Nothing's shocking about Jane's Addiction live at the Citi
Citi, Wednesday, March 1.
By DAVID STERN
THE BIGGEST PROBLEM FOR a band like Jane's Addiction in doing a live show is how to match their vinyl performance. Their last album, Nothing's Shocking, as well as their live album, Jane's Addiction, were so well-produced that any attempt to sound like the record would have been doomed to failure. In this regard, the show last Wednesday at the Citi was a mixed bag. Thrashing tunes like "Pigs in Zen" and "Trip Away" were even better live, sending the crowd into a slam-dancing fury. A stirring rendition of "Summertime Rolls", perhaps their best song, was one highlight of the show. The other was "Ted, Just Admit It," the song from which the album's title, "nothing's shocking," is drawn. Singer Perry Farrell took off his shirt before the song, displaying the earring in his left nipple to those close enough to see. The audience helped the band by shouting along to the repeated line, "Sex is violence."
The show had its down sides, especially the closing with a clumsy rendition of "Jane Says." Other songs were also failed attempts at sounding like the record. The guitarist, who was excellent on Nothing's Shocking, was only mediocre live. And while the band had a lot of energy, it sorely lacked spontaneity. The guitarist wore dark sunglasses and hardly ever looked up from his guitar. Although the bassist and drummer are superb musicians and made their presence known musically, they appeared to be nothing more than backup musicians on stage. Farrell danced around in his own unique style, but it all seemed very calculated. The band barely acknowledged the crowd, except when Farrell gave the audience his bottle of wine.
The audience, a diverse mix of punkers, metalheads, and college preppies, didn't seem to notice the band's lack of interest and was wild for the whole show. Fans threw themselves on top of the crowd, and there was constant slam-dancing near the stage. Unfortunately, the show ended after only an hour and a quarter, at which point the audience seemed just warmed up.

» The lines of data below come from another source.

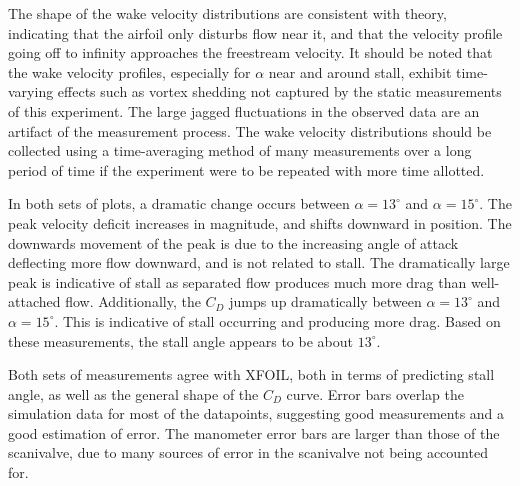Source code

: \documentclass[runningheads]{llncs}
\begin{document}
\noindent
The shape of the wake velocity distributions are consistent with theory, indicating that the airfoil only disturbs flow near it, and that the velocity profile going off to infinity approaches the freestream velocity. It should be noted that the wake velocity profiles, especially for $\alpha$ near and around stall, exhibit time-varying effects such as vortex shedding not captured by the static measurements of this experiment. The large jagged fluctuations in the observed data are an artifact of the measurement process. The wake velocity distributions should be collected using a time-averaging method of many measurements over a long period of time if the experiment were to be repeated with more time allotted.\newline

\noindent
In both sets of plots, a dramatic change occurs between $\alpha = 13^\circ$ and $\alpha = 15 ^\circ$. The peak velocity deficit increases in magnitude, and shifts downward in position. The downwards movement of the peak is due to the increasing angle of attack deflecting more flow downward, and is not related to stall. The dramatically large peak is indicative of stall as separated flow produces much more drag than well-attached flow. Additionally, the $C_D$ jumps up dramatically between $\alpha = 13^\circ$ and $\alpha = 15 ^\circ$. This is indicative of stall occurring and producing more drag. Based on these measurements, the stall angle appears to be about $13^\circ$.\newline

\noindent
Both sets of measurements agree with XFOIL, both in terms of predicting stall angle, as well as the general shape of the $C_D$ curve. Error bars overlap the simulation data for most of the datapoints, suggesting good measurements and a good estimation of error. The manometer error bars are larger than those of the scanivalve, due to many sources of error in the scanivalve not being accounted for.\newline
\end{document}
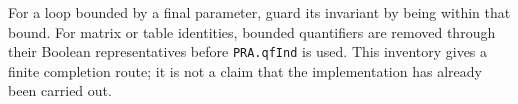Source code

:For a loop bounded by a final parameter, guard its invariant by being within
that bound. For matrix or table identities, bounded quantifiers are removed
through their Boolean representatives before \texttt{PRA.qfInd} is used.
This inventory gives a finite completion route; it is not a claim that the
implementation has already been carried out.
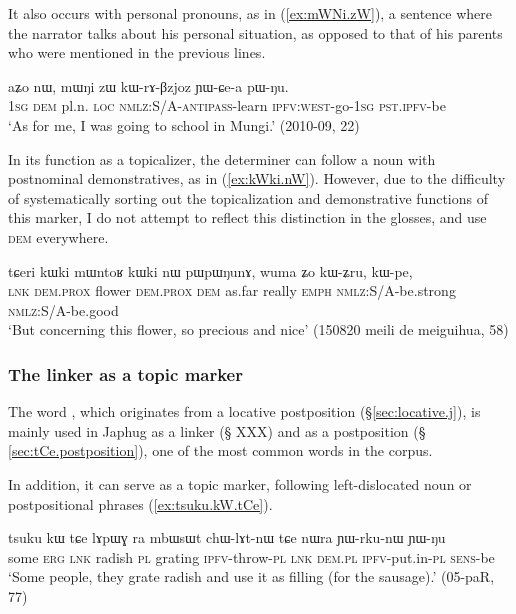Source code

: It also occurs with personal pronouns, as in (\ref{ex:mWNi.zW}), a sentence where the narrator talks about his personal situation, as opposed to that of his parents who were mentioned in the previous lines.

\begin{exe}
\ex \label{ex:mWNi.zW}
\gll aʑo nɯ, mɯŋi zɯ kɯ-rɤ-βzjoz ɲɯ-ɕe-a pɯ-ŋu. \\
\textsc{1sg} \textsc{dem} pl.n. \textsc{loc} \textsc{nmlz}:S/A-\textsc{antipass}-learn \textsc{ipfv}:\textsc{west}-go-\textsc{1sg} \textsc{pst}.\textsc{ipfv}-be \\
\glt `As for me, I was going to school in Mungi.' (2010-09, 22)
\end{exe}

In its function as a topicalizer, the determiner  can follow a noun with postnominal demonstratives, as in (\ref{ex:kWki.nW}). However, due to the difficulty of systematically sorting out the topicalization and demonstrative functions of this marker, I do not attempt to reflect this distinction in the glosses, and use  \textsc{dem} everywhere.

\begin{exe}
\ex \label{ex:kWki.nW}
\gll tɕeri kɯki mɯntoʁ kɯki nɯ pɯpɯŋunɤ, wuma ʑo kɯ-ʑru, kɯ-pe, \\
\textsc{lnk} \textsc{dem}.\textsc{prox} flower \textsc{dem}.\textsc{prox} \textsc{dem} as.far really \textsc{emph} \textsc{nmlz}:S/A-be.strong \textsc{nmlz}:S/A-be.good \\ 
\glt `But concerning this flower, so precious and nice' (150820 meili de meiguihua, 58)
\end{exe}

\subsubsection{The linker  as a topic marker} \label{sec:tCe.topic}
The word , which originates from a locative postposition (§\ref{sec:locative.j}), is mainly used in Japhug as a linker (§ XXX) and as a postposition (§ \ref{sec:tCe.postposition}), one of the most common words in the corpus.

In addition, it can serve as a topic marker, following left-dislocated noun or postpositional phrases (\ref{ex:tsuku.kW.tCe}).

\begin{exe}
\ex \label{ex:tsuku.kW.tCe}
\gll tsuku kɯ tɕe lɤpɯɣ ra mbɯsɯt chɯ-lɤt-nɯ tɕe nɯra ɲɯ-rku-nɯ ɲɯ-ŋu \\
some \textsc{erg} \textsc{lnk} radish \textsc{pl} grating \textsc{ipfv}-throw-\textsc{pl} \textsc{lnk} \textsc{dem}.\textsc{pl} \textsc{ipfv}-put.in-\textsc{pl} \textsc{sens}-be \\
\glt `Some people, they grate radish and use it as filling (for the sausage).' (05-paR, 77)
\end{exe}

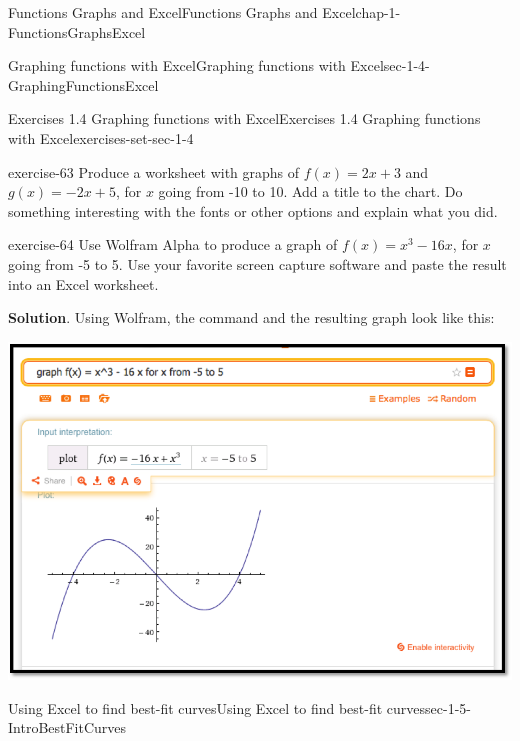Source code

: \documentclass[oneside,10pt,]{book}
\numberwithin{equation}{section}
\begin{document}
\begin{chapterptx}{Functions Graphs and Excel}{}{Functions Graphs and Excel}{}{}{chap-1-FunctionsGraphsExcel}
\begin{sectionptx}{Graphing functions with Excel}{}{Graphing functions with Excel}{}{}{sec-1-4-GraphingFunctionsExcel}
\begin{exercises-subsection-numberless}{Exercises 1.4 Graphing functions with Excel}{}{Exercises 1.4 Graphing functions with Excel}{}{}{exercises-set-sec-1-4}
\begin{divisionexercise}{10}{}{}{exercise-63}%
\hypertarget{p-357}{}%
Produce a worksheet with graphs of \(f(x) = 2 x + 3\) and \(g(x) = -2 x +5\), for \(x\) going from -10 to 10.  Add a title to the chart.  Do something interesting with the fonts or other options and explain what you did.%
\end{divisionexercise}%
\begin{divisionexercise}{11}{}{}{exercise-64}%
\hypertarget{p-358}{}%
Use Wolfram Alpha to produce a graph of \(f(x) = x^3 - 16 x\), for \(x\) going from -5 to 5.  Use your favorite screen capture software and paste the result into an Excel worksheet.%
\par\smallskip%
\noindent\textbf{Solution}.\hypertarget{solution-31}{}\quad%
\hypertarget{p-359}{}%
Using Wolfram, the command and the resulting graph look like this:%
\begin{sidebyside}{1}{0}{0}{0}%
\begin{sbspanel}{1}%
\includegraphics[width=1\linewidth]{images/sec1-4-sol11a.png}
\end{sbspanel}%
\end{sidebyside}%
\end{divisionexercise}%
\end{exercises-subsection-numberless}
\end{sectionptx}
%
%
\typeout{************************************************}
\typeout{************************************************}
%
\begin{sectionptx}{Using Excel to find best-fit curves}{}{Using Excel to find best-fit curves}{}{}{sec-1-5-IntroBestFitCurves}
\hypertarget{p-360}{}%

\end{sectionptx}
\end{chapterptx}
\end{document}
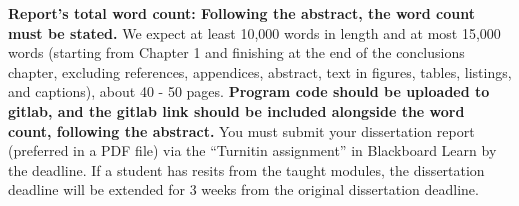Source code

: \vfill
\noindent
\textbf{Report's total word count: Following the abstract, the word count must be stated.} We expect at least 10,000 words in length and at most 15,000 words (starting from Chapter 1 and finishing at the end of the conclusions chapter, excluding references, appendices, abstract, text in figures, tables, listings, and captions), about 40 - 50 pages. \newline
\newline
\noindent
\textbf{Program code should be uploaded to gitlab, and the gitlab link should be included alongside the word count, following the abstract.} \newline
\newline
You must submit your dissertation report (preferred in a PDF file) via the “Turnitin assignment” in Blackboard Learn by the deadline. If a student has resits from the taught modules, the dissertation deadline will be extended for 3 weeks from the original dissertation deadline.

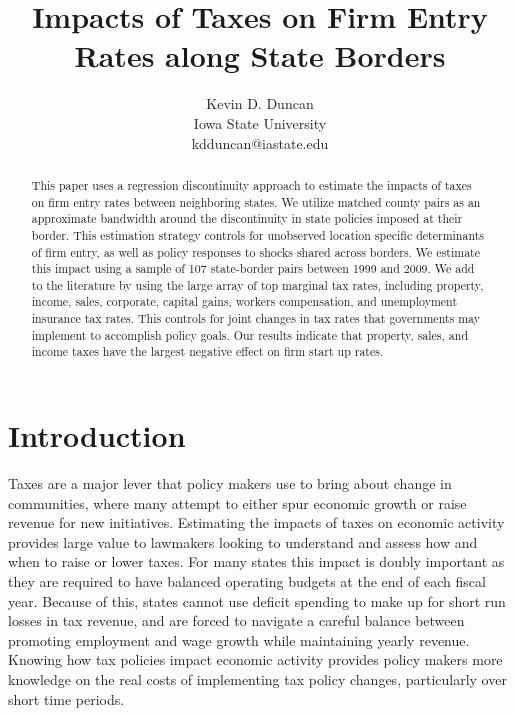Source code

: \documentclass[12pt,a4paper]{article}
\begin{document}
\title{Impacts of Taxes on Firm Entry Rates along State Borders}
\author{Kevin D. Duncan \\ Iowa State University \\ kdduncan@iastate.edu}
\maketitle

\begin{abstract}
This paper uses a regression discontinuity approach to estimate the impacts of taxes on firm entry rates between neighboring states. We utilize matched county pairs as an approximate bandwidth around the discontinuity in state policies imposed at their border. This estimation strategy controls for unobserved location specific determinants of firm entry, as well as policy responses to shocks shared across borders. We estimate this impact using a sample of 107 state-border pairs between 1999 and 2009. We add to the literature by using the large array of top marginal tax rates, including property, income, sales, corporate, capital gains, workers compensation, and unemployment insurance tax rates. This controls for joint changes in tax rates that governments may implement to accomplish policy goals. Our results indicate that property, sales, and income taxes have the largest negative effect on firm start up rates.
\end{abstract}

\newpage

\section{Introduction} 

Taxes are a major lever that policy makers use to bring about change in communities, where many attempt to either spur economic growth or raise revenue for new initiatives. Estimating the impacts of taxes on economic activity provides large value to lawmakers looking to understand and assess how and when to raise or lower taxes. For many states this impact is doubly important as they are required to have balanced operating budgets at the end of each fiscal year. Because of this, states cannot use deficit spending to make up for short run losses in tax revenue, and are forced to navigate a careful balance between promoting employment and wage growth while maintaining yearly revenue. Knowing how tax policies impact economic activity provides policy makers more knowledge on the real costs of implementing tax policy changes, particularly over short time periods.
\end{document}
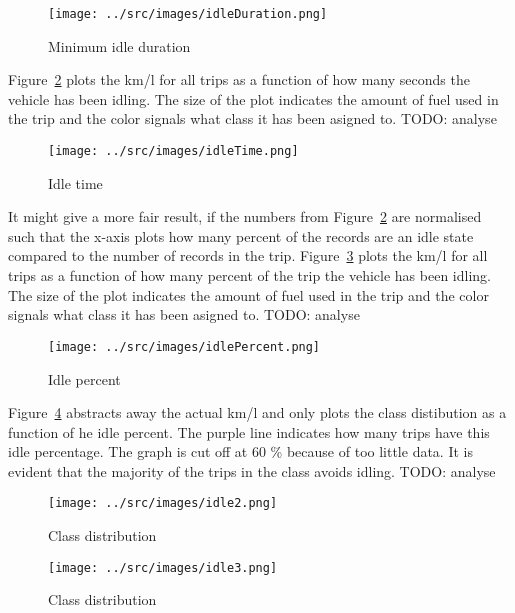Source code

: \begin{figure}[htb] %
\centering
\texttt{[image: ../src/images/idleDuration.png]}
\caption{Minimum idle duration}
\label{fig:idleDuration}
\end{figure}

Figure~\ref{fig:idleTime} plots the km/l for all trips as a function of how many seconds the vehicle has been idling.
The size of the plot indicates the amount of fuel used in the trip and the color signals what class it has been asigned to.
TODO: analyse
\begin{figure}[htb]
\centering
\texttt{[image: ../src/images/idleTime.png]}
\caption{Idle time}
\label{fig:idleTime}
\end{figure}

It might give a more fair result, if the numbers from Figure~\ref{fig:idleTime} are normalised such that the x-axis plots how many percent of the records are an idle state compared to the number of records in the trip.
Figure~\ref{fig:idlePercent} plots the km/l for all trips as a function of how many percent of the trip the vehicle has been idling.
The size of the plot indicates the amount of fuel used in the trip and the color signals what class it has been asigned to.
TODO: analyse
\begin{figure}[htb]
\centering
\texttt{[image: ../src/images/idlePercent.png]}
\caption{Idle percent}
\label{fig:idlePercent}
\end{figure}

Figure~\ref{fig:idleClassPercent} abstracts away the actual km/l and only plots the class distibution as a function of he idle percent. 
The purple line indicates how many trips have this idle percentage. 
The graph is cut off at 60 \% because of too little data.
It is evident that the majority of the trips in the \fuelHigh class avoids idling. 
TODO: analyse

\begin{figure}[htb]
\centering
\texttt{[image: ../src/images/idle2.png]}
\caption{Class distribution }
\label{fig:idleClassPercent}
\end{figure}

\begin{figure}[htb]
\centering
\texttt{[image: ../src/images/idle3.png]}
\caption{Class distribution}
\label{fig:idleClassTime}
\end{figure}

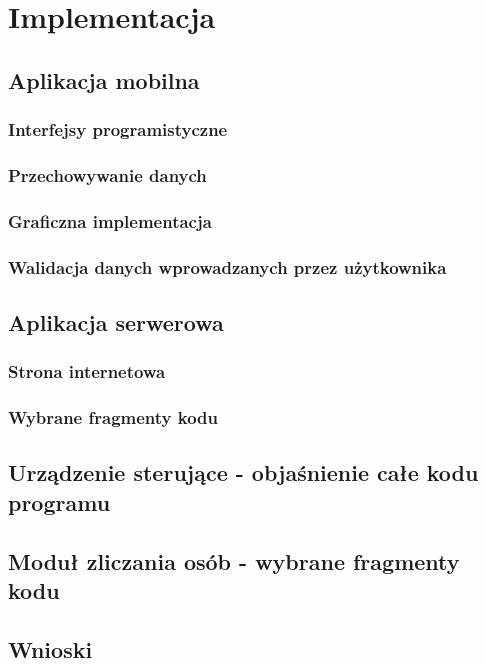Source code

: \newpage\section{Implementacja} \label{sec:implementacja}
\subsection{Aplikacja mobilna}
	\subsubsection{Interfejsy programistyczne}
	\subsubsection{Przechowywanie danych}
	\subsubsection{Graficzna implementacja}
	\subsubsection{Walidacja danych wprowadzanych przez użytkownika}
\subsection{Aplikacja serwerowa}
	\subsubsection{Strona internetowa}
	\subsubsection{Wybrane fragmenty kodu}
\subsection{Urządzenie sterujące - objaśnienie całe kodu programu}
\subsection{Moduł zliczania osób - wybrane fragmenty kodu}
\subsection{Wnioski}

Jane's Addiction is a great band on record, and although their live performances don't always match up to their recorded ones, I look forward to the next time they play in Boston. As they become more popular, they will probably play bigger shows and become more boring and calculated live. Their December show at T.T. the Bear's, a club a fraction of the size of the 1000-plus capacity Citi, was, according to common consensus, a better show. At least if their live performances get dull, there'll always be the record.